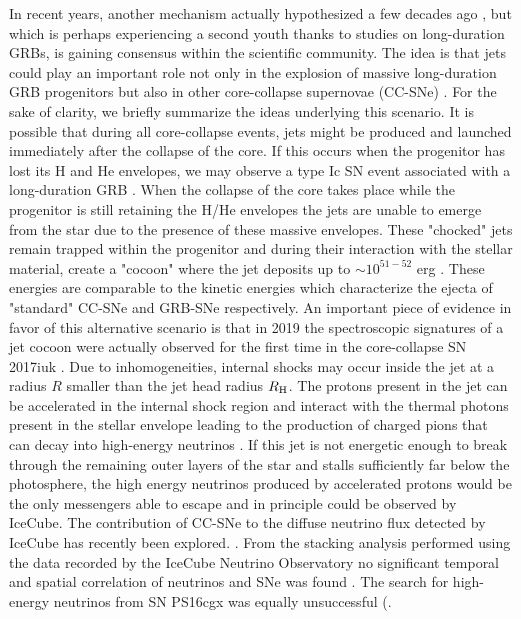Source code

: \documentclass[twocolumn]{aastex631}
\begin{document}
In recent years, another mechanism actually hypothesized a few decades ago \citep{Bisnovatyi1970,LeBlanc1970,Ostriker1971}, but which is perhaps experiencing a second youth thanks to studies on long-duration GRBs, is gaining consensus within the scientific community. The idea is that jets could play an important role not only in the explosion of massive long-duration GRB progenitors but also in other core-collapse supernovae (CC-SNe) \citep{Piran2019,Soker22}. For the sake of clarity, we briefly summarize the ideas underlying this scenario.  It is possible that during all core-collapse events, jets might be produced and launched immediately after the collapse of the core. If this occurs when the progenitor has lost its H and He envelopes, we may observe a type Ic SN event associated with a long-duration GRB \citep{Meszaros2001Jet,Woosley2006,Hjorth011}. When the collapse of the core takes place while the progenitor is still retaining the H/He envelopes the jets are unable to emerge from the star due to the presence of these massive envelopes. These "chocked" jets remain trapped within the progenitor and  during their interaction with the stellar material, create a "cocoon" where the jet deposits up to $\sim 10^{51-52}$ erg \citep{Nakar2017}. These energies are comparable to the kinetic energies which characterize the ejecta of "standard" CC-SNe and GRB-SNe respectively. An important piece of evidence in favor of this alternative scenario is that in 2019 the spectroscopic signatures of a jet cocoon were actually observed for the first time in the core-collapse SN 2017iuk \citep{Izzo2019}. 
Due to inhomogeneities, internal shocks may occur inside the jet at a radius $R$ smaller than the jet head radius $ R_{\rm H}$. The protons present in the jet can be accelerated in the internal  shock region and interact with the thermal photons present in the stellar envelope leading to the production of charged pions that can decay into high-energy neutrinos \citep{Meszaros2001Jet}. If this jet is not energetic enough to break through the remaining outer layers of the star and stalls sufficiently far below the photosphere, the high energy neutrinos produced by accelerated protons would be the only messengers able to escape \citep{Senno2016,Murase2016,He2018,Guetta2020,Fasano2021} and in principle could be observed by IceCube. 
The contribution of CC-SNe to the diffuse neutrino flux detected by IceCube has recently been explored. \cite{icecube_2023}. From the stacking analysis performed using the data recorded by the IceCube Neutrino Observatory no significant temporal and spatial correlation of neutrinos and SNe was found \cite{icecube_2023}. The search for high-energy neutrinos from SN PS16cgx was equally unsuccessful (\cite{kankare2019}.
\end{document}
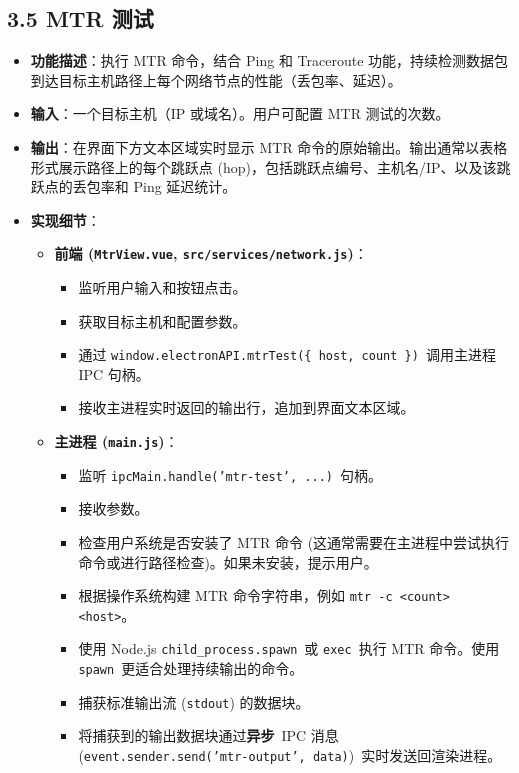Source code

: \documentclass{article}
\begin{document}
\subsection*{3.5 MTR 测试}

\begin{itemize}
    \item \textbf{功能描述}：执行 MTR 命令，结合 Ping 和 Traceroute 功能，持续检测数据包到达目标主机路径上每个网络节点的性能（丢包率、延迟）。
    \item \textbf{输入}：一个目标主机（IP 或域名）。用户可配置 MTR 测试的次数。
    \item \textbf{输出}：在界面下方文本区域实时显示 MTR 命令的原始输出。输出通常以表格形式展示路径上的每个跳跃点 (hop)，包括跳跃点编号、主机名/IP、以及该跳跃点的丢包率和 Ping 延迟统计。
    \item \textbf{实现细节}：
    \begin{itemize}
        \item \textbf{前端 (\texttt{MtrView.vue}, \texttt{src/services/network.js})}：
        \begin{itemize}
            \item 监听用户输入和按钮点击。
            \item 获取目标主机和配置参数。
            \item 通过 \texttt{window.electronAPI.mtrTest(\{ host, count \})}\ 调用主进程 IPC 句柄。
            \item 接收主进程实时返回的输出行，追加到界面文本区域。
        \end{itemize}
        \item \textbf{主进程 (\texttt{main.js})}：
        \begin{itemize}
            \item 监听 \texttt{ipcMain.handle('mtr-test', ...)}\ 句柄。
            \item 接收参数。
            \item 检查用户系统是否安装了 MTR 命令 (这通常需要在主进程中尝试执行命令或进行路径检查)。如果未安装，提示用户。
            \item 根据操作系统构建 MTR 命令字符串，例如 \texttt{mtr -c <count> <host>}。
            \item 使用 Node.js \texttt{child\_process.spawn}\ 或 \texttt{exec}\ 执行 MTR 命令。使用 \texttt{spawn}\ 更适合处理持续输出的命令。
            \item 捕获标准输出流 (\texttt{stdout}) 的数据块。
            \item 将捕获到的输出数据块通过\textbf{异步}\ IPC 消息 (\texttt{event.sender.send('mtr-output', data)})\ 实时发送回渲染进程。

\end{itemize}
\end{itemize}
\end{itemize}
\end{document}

...

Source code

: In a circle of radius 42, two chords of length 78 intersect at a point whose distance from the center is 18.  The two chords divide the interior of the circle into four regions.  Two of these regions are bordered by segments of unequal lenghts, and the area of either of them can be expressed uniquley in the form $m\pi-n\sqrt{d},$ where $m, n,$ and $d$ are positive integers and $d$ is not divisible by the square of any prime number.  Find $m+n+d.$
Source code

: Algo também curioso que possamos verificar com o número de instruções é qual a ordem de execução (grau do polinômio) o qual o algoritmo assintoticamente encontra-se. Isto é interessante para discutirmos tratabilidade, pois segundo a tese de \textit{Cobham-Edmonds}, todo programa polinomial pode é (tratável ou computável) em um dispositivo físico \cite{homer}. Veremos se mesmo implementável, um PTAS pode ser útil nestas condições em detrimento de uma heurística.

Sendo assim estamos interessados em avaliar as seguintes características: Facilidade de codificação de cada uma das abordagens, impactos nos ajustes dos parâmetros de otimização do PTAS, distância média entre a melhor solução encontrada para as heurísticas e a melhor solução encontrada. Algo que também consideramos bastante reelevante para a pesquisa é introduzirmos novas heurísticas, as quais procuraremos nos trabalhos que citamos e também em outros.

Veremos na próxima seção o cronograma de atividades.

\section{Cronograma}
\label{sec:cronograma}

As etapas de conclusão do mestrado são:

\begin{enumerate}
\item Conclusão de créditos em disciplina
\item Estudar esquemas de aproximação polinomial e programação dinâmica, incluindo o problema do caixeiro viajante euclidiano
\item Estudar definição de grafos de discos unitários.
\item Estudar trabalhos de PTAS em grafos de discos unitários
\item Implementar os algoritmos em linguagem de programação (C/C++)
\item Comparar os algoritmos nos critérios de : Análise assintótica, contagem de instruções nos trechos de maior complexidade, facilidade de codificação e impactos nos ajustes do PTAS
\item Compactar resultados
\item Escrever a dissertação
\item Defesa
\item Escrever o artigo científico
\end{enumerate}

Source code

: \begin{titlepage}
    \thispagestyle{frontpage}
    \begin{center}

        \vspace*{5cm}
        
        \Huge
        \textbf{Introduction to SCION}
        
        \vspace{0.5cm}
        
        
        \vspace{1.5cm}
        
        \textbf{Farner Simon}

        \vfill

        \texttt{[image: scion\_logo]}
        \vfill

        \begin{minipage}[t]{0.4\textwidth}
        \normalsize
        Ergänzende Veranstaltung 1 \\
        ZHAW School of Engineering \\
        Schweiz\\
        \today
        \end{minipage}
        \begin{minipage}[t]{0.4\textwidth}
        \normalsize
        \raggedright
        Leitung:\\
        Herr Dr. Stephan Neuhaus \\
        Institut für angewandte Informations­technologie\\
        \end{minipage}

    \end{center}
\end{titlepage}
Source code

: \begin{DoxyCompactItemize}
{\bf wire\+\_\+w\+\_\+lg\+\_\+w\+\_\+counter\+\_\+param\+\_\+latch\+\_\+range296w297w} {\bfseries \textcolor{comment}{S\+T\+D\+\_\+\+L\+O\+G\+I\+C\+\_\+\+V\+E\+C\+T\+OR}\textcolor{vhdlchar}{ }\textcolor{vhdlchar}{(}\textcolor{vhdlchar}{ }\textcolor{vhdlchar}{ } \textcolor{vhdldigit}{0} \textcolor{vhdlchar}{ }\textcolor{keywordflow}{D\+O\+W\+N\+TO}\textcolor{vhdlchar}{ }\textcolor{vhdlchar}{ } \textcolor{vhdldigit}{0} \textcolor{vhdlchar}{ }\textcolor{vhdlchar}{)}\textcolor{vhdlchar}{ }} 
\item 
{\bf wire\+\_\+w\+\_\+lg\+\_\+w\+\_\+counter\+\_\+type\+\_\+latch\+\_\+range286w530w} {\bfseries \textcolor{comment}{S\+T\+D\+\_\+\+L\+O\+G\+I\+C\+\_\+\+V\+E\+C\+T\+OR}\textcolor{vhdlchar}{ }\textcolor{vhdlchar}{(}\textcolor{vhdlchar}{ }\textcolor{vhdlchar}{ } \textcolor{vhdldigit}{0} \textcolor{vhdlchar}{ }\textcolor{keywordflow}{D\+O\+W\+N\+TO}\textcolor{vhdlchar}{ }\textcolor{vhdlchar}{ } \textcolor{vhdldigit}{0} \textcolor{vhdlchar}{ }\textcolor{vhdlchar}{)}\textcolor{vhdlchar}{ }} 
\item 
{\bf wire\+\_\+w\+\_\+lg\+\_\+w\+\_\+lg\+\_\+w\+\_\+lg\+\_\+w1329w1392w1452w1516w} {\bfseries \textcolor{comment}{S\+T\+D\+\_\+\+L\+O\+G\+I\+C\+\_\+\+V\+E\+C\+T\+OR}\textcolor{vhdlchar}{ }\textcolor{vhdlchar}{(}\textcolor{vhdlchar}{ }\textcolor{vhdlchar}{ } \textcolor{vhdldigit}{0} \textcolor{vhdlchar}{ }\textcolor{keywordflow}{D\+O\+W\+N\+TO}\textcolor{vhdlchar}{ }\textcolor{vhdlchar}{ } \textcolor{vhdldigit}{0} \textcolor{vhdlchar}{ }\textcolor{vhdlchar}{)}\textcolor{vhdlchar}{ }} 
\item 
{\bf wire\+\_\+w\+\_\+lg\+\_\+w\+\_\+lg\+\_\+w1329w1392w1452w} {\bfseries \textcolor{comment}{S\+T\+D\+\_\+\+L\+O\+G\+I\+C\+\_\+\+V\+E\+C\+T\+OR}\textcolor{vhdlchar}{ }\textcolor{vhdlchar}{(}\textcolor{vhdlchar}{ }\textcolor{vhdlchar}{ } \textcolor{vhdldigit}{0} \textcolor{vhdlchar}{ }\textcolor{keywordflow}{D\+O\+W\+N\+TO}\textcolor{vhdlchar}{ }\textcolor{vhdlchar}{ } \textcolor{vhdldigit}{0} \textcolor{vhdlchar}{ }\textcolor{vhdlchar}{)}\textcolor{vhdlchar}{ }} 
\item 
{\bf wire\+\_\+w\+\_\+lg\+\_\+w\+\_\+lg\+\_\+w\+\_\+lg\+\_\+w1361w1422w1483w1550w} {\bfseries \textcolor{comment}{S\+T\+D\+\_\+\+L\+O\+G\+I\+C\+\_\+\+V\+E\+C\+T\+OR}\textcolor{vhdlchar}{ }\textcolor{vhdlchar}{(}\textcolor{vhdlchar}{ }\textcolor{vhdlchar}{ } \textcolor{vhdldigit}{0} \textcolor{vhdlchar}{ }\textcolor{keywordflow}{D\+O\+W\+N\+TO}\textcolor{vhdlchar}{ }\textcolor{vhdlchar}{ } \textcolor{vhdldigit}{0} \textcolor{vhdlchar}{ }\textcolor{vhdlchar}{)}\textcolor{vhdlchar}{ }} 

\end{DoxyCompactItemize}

### WORK REQUEST
Select every line in the material above where the string "algoritmos" occurs, and copy it.

### OUTPUT OF THE EXERCISE
\item Implementar os algoritmos em linguagem de programação (C/C++)
\item Comparar os algoritmos nos critérios de : Análise assintótica, contagem de instruções nos trechos de maior complexidade, facilidade de codificação e impactos nos ajustes do PTAS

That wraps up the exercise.